Un service d’omnibus circulant en ville amenait les voyageurs à l’Allée Verte.

Bien vite il fallut procéder à des aménagements des installations primitives. Bruxelles-Allée Verte était dépassée par les événements et la construction d’une plus grande gare s’imposa. L’Allée Verte deviendrait alors une gare réservée aux marchandises. Durant la première guerre mondiale, les Allemands l’aménagèrent en faisceau pour trains de munitions. Après la tourmente, la gare devint une dépendance de Bruxelles Nord. Elle fut rouverte au trafic « voyageurs ». Chaque jour, environ 5 000 travailleurs venant surtout de la région de Zottegem et que l’on appelait « Platteblokken » y débarquaient.

Le samedi 16 janvier 1954, vers 16 heures, le dernier convoi quitta l’Allée Verte sous le regard triste de son dernier chef et de son supérieur, le chef de gare principal de Bruxelles Nord. A minuit, la gare fut fermée définitivement.
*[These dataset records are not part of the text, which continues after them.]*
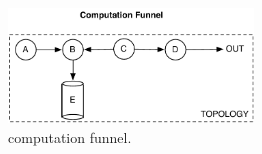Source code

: \begin{figure}
	\begin{center}
		\includegraphics[width=6.5cm]{images/funnel}
		\caption{computation funnel.}
		\label{fig:funnel}
	\end{center}
\end{figure}

%
%
%
%
%
%
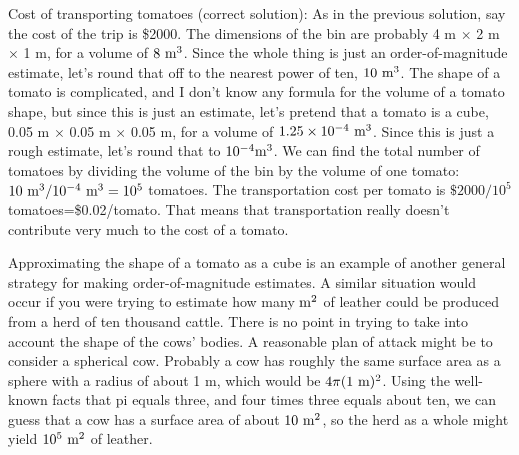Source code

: 


\vspace{1.5mm}





\begin{exmp}
Cost of transporting tomatoes (correct solution): 
As in the previous solution, say the cost
of the trip is \$2000. The dimensions of the bin are
probably 4 m $\times$ 2 m $\times$ 1 m, for a volume of $8\ \textup{m}^3$.
Since the whole thing is just an order-of-magnitude
estimate, let's round that off to the nearest power of ten,
$10\ \textup{m}^3$. The shape of a tomato is complicated, and I don't
know any formula for the volume of a tomato shape, but since
this is just an estimate, let's pretend that a tomato is a
cube, 0.05 m $\times$ 0.05 m $\times$ 0.05 m, for a volume of $1.25\times10^{-4}\ \munit^3$.
Since this is just a rough estimate, let's round that to
$10^{-4} \textup{m}^3$. We can find the total number of tomatoes by
dividing the volume of the bin by the volume of one tomato:
$10\ \munit^3/10^{-4}\ \munit^3=10^5$ tomatoes. The transportation cost
per tomato is $\$2000/10^5$ tomatoes=\$0.02/tomato. That
means that transportation really doesn't contribute very
much to the cost of a tomato.
\end{exmp}
\divider
\vspace{2mm}

Approximating the shape of a tomato as a cube is an example
of another general strategy for making order-of-magnitude
estimates. A similar situation would occur if you were
trying to estimate how many $\textup{m}^2$ of leather could be
produced from a herd of ten thousand cattle. There is no
point in trying to take into account the shape of the cows'
bodies. A reasonable plan of attack might be to consider a
spherical cow. Probably a cow has roughly the same surface
area as a sphere with a radius of about 1 m, which would
be $4\pi (1\ \textup{m})^2$. Using the well-known facts that pi
equals three, and four times three equals about ten, we can
guess that a cow has a surface area of about $10\ \textup{m}^2$, so
the herd as a whole might yield $10^5\ \textup{m}^2$ of leather.

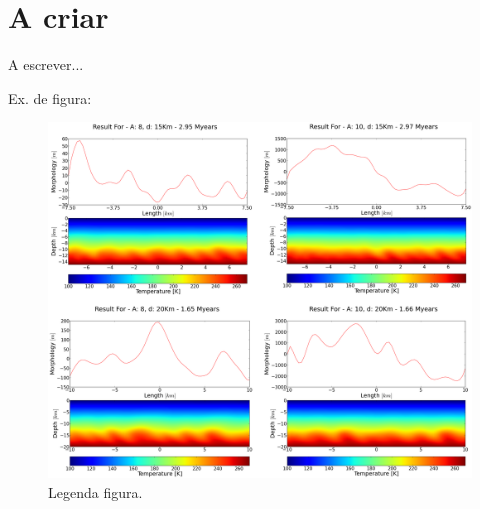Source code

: \chapter{A criar}

A escrever...

Ex. de figura:

\begin{figure}[H]
\center
\includegraphics[scale=0.39]{img/allll.png}
\caption {Legenda figura.} 
\label{antenna}
\end{figure}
Lors de l’exposition de 1958 on y aménagea un héliport.

Uccle Calevoet

 L’ancienne gare du Nord

Lorsque la construction de la gare du Nord fut décidée afin de remplacer les modestes installations de l’Allée Verte, il fallut faire l’acquisition des terrains nécessaires. Par arrêté royal du 15 juillet 1839, il fut procédé à l’expropriation d’un terrain de 7,5 ha au pied du Jardin Botanique, dans la vallée de la Senne, le long de l’enceinte de la ville et dans la prolongation de la longue rue Neuve.
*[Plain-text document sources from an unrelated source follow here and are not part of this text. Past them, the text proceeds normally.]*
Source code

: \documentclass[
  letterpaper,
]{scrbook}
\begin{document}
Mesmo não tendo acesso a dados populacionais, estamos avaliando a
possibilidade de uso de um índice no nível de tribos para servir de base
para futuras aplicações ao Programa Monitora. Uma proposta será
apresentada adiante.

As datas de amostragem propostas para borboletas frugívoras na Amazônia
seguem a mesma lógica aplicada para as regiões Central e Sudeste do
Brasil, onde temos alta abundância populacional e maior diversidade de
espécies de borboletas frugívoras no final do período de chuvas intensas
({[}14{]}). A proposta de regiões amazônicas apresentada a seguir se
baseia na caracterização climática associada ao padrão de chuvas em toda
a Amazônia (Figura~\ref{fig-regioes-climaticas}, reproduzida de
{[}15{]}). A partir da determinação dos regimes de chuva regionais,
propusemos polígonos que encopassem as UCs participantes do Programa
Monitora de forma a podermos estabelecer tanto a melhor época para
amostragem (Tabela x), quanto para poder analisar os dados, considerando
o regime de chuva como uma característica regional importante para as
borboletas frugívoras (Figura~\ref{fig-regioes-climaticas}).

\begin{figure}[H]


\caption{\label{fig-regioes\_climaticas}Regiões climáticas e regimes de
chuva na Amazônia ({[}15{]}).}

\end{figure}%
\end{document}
La pose des voies commença immédiatement. Le 28 septembre 1841, S.M. le roi Léopold 1er posa la première pierre du bâtiment conçu par l’architecte Coppens, mais la construction effective ne commença qu’en 1846. Le service des trains démarra le 1er novembre 1841. En 1842, on compta 437 425 voyageurs au « Nord ». L’inauguration officielle eut lieu en mars 1846, mais les travaux ne furent terminés qu’en 1862. La façade, côté place Rogier, était bien connue des vieux Bruxellois. Elle comportait une partie centrale encadrée de deux pavillons. Des bas-reliefs dus à Eugène Simonis remplissaient les éminçons des fenêtres cintrées des pavillons et symbolisaient l’Escaut, la Meuse, la Seine el le Rhin. La partie centrale s’ornait de huit statues, à savoir au rez-de-chaussée : le Commerce, l’Industrie, l’Agriculture et les Arts, de Joseph Geefs, et à l’étage la Fraternité, l’Abondance, la Paix et le Progrès, de Fraikin.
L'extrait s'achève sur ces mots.